O Brasil tem vários parques de bioenergia em operação e construção. É pioneiro no etanol de cana de açúcar de primeira e segunda geração.   

Há um enorme e crescente aumento do uso de fontes eólicas e solares, que tem se tornado mais competitivas em vista da abundância de tais fontes no país, incentivos governamentais, investimentos privados e redução de custo dos equipamentos, com oportunidade para implementação de novas linhas de transmissão de energia para escoar a produção.  

Há vários novos projetos no país de parques eólicos e fotovoltaicos, além de estudos de implantação das eólicas offshore, inclusive com a produção de hidrogênio verde. Várias novas empresas do setor se instalaram no país para atender a enorme demanda por serviços e equipamentos nesse setor. 

O Brasil tem altos índices de radiação solar com um grande potencial de geração fotovoltaica a ser explorado.  

A geração fotovoltaica (solar) cresceu enormemente nos últimos anos, tendo a geração distribuída ultrapassado a geração centralizada. A geração distribuída refere-se à energia gerada pelos próprios consumidores pela instalação de painéis solares em suas casas, empresas e terrenos. 

O Basil ruma assim com sucesso para a descentralização da geração de energia, que passa a ocorrer de forma próxima ao consumidor.

Concomitantemente, o Brasil vive a tão esperada abertura do mercado do gás natural, possibilitado em função do novo marco regulador do setor e do desinvestimento da Petrobrás nas atividades desse setor. O mercado, contido há muitos anos, vê oportunidades de avanço, principalmente nas atividades de comercialização e transporte de gás natural e na construção e operação de gasodutos. 

O Gás Natural, embora seja um combustível que produz GEE, é tido como um importante combustível para transição energética no Brasil.

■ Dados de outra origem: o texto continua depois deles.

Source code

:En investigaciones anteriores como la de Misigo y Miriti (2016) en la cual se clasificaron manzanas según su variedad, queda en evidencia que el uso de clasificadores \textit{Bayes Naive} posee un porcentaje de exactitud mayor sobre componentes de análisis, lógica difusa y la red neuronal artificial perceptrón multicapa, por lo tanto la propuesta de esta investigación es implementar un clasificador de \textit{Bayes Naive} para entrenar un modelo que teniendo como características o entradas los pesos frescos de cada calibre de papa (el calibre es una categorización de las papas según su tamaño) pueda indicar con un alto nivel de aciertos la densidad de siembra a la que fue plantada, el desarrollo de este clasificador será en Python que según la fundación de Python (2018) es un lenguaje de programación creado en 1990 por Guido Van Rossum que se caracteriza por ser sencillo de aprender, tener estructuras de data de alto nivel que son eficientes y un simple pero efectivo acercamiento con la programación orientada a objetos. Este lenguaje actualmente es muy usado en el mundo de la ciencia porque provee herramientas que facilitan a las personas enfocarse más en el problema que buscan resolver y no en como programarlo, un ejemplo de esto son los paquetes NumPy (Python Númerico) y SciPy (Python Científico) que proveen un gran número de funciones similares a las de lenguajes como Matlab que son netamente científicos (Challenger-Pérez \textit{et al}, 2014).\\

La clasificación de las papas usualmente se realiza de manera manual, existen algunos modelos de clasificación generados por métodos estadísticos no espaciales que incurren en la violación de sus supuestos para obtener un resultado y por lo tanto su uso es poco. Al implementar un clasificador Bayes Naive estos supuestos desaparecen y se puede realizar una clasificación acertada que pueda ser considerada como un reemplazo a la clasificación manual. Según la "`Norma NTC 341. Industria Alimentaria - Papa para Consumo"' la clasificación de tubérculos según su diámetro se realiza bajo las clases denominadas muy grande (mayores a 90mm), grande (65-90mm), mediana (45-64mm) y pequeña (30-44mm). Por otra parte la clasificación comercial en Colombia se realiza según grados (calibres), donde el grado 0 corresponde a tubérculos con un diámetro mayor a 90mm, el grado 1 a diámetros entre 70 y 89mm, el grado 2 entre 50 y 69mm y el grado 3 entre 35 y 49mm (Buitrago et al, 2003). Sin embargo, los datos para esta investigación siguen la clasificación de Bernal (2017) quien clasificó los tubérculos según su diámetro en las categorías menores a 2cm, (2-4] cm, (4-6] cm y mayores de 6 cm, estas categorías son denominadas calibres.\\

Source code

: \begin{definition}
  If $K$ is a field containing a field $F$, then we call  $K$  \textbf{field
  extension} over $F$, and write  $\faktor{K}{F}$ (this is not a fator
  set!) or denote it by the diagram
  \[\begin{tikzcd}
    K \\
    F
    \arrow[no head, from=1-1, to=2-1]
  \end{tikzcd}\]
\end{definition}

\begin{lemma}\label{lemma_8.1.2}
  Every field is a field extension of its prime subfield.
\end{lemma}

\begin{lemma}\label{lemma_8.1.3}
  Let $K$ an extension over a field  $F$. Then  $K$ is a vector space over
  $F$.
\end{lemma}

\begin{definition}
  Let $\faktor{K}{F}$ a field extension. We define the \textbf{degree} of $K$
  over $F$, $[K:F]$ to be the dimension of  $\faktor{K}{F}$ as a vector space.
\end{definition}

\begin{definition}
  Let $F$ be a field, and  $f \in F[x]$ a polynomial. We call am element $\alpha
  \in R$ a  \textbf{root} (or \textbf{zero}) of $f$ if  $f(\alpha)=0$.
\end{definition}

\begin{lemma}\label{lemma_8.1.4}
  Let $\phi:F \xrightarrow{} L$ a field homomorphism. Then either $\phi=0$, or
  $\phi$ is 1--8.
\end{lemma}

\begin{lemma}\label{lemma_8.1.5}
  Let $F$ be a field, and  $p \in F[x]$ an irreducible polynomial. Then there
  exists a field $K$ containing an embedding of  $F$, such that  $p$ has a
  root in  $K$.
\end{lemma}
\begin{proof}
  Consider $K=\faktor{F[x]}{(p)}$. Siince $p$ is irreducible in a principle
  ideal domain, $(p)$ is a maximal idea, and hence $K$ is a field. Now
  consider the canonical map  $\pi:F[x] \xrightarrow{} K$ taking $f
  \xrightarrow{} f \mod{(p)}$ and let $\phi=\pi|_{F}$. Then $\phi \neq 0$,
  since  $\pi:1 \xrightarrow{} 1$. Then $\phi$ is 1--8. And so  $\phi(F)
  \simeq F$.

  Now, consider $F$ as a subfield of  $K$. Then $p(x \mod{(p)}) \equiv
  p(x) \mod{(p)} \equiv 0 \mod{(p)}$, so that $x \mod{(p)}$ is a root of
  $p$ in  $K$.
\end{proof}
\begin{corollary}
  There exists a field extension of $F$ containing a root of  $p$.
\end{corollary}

Devido as características de nossa matriz, em grande parte renovável, as termelétricas têm um papel relevante para trazer a estabilidade ao sistema. Assim o gás natural deve seguir como o combustível utilizado pelas termelétricas, considerando que uso do carvão e o óleo combustível produzem mais GEE do que o gás natural. 

Além do mais, a transição energética pressupõe uma transição justa onde deve-se sopesar o direito de acesso à energia por todos independentemente da redução da emissão GEE. Como o Brasil é um país de grandes dimensões onde encontram-se comunidades localizadas em regiões ainda não acessadas por redes de transmissão ou distribuição, as termoelétricas e o gás natural terão o importante papel de contribuir para uma transição justa e sustentável. 

Por outro lado, o gás natural é muito importante para indústria e o consumo em geral. As indústrias são grandes consumidoras de gás natural no Brasil (representando por volta de 45% do consumo do gás natural). A sua substituição no uso industrial deve acontecer de forma sustentável e na medida que seja possível substituí-lo por combustível comercialmente viável e com segurança de fornecimento de forma contínua e ininterrupta. 

O Hidrogênio verde é visto como um combustível importante na transição para o mundo verde. 

O hidrogênio verde é obtido a partir da eletrólise da água, em que a eletricidade de fontes renováveis, como eólica e solar, são utilizadas para a decomposição das moléculas de água, não gerando dióxido de carbono e, portanto, considerado um processo limpo.  Em vista da abundância desses recursos no Brasil, água e energia renovável, o país pode se tornar um líder mundial na produção de hidrogênio verde. Considera-se assim que o Brasil terá condições de produzir hidrogênio verde de forma competitiva. O Hidrogênio é utilizado em processos industriais ou como combustível. Em 2022, a primeira fábrica movida a hidrogênio verde foi inaugurada no Brasil. 

Estuda-se ainda o uso de grandes baterias para armazenamento de energia verde, o que poderia levar o Brasil à grande exportador de energia limpa.   

A transição energética é rica em desafios e oportunidades. 

O cenário mundial favorece a América Latina como um todo e a integração dos países na transição energética deve ser um objetivo a ser buscado pela região.

As oportunidades existentes no Brasil devem se refletir também em oportunidades para seus países vizinhos, especialmente a Argentina, que tem uma reconhecida e importante atuação no setor energético.